- MATERIAL PROVIDED:

* * *

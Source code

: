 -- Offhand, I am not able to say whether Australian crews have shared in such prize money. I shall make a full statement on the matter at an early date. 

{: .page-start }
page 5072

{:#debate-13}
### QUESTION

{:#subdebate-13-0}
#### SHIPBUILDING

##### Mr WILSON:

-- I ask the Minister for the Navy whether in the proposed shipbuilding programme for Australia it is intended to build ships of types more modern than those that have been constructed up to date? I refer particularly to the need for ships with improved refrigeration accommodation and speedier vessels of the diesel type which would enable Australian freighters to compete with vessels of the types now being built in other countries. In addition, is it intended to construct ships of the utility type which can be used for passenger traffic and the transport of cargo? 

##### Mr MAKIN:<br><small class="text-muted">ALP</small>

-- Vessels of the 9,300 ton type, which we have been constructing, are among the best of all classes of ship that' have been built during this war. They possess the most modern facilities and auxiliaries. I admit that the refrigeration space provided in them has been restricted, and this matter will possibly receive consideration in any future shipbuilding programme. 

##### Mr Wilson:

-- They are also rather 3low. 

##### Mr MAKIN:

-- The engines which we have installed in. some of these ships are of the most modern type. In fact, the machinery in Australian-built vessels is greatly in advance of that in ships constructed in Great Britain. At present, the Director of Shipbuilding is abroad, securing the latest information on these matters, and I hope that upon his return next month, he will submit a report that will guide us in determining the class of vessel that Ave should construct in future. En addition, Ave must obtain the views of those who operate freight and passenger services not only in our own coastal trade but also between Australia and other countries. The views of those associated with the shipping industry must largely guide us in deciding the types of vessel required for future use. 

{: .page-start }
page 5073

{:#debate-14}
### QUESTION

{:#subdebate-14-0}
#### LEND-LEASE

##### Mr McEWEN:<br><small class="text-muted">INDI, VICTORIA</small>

* * *

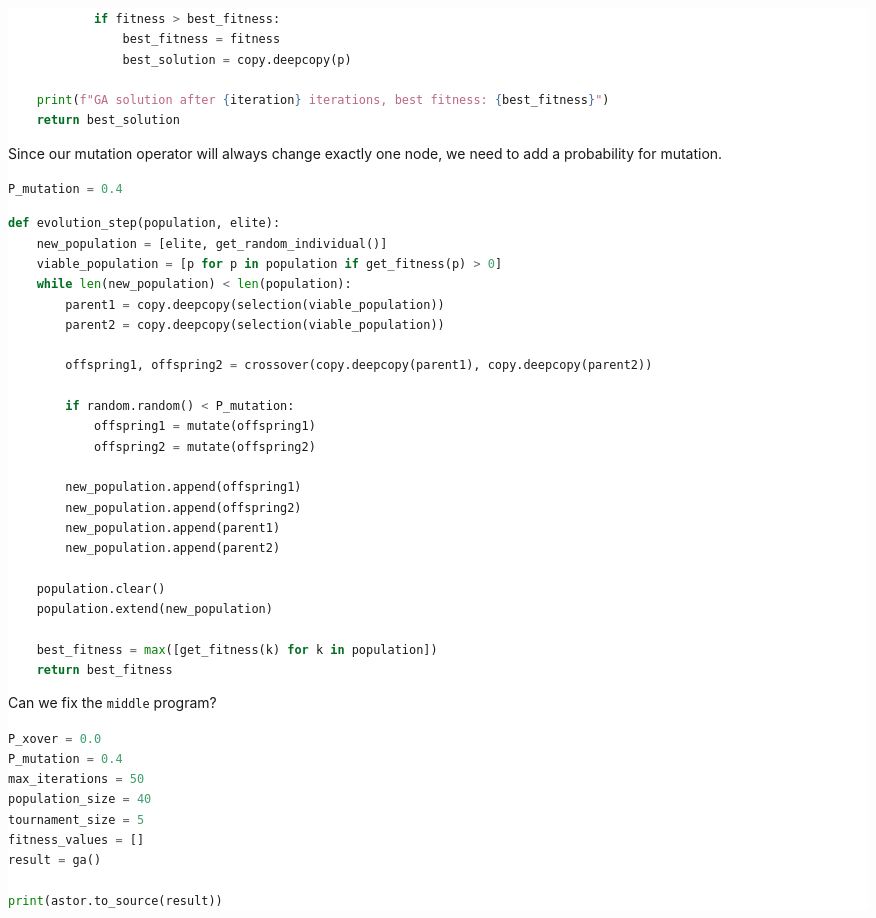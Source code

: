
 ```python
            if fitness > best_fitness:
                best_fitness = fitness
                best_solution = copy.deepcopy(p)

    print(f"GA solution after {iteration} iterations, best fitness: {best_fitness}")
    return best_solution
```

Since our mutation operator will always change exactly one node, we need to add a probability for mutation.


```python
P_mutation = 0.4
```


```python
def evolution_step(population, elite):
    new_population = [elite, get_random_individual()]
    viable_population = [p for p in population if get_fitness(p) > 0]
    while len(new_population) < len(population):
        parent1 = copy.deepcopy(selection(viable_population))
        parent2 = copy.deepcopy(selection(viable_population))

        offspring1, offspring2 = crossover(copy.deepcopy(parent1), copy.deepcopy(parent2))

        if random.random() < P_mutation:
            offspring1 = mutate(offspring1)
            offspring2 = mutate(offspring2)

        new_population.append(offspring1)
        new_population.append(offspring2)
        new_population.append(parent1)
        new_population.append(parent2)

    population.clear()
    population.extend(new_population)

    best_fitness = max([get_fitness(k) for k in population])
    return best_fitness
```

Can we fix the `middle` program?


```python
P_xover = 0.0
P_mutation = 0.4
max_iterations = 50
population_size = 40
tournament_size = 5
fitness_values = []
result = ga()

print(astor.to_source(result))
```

* * *

- EXERCISE GOAL:
Each line of the listing above that includes the word "result" should be copied.

- FINISHED TASK:
result = ga()
print(astor.to_source(result))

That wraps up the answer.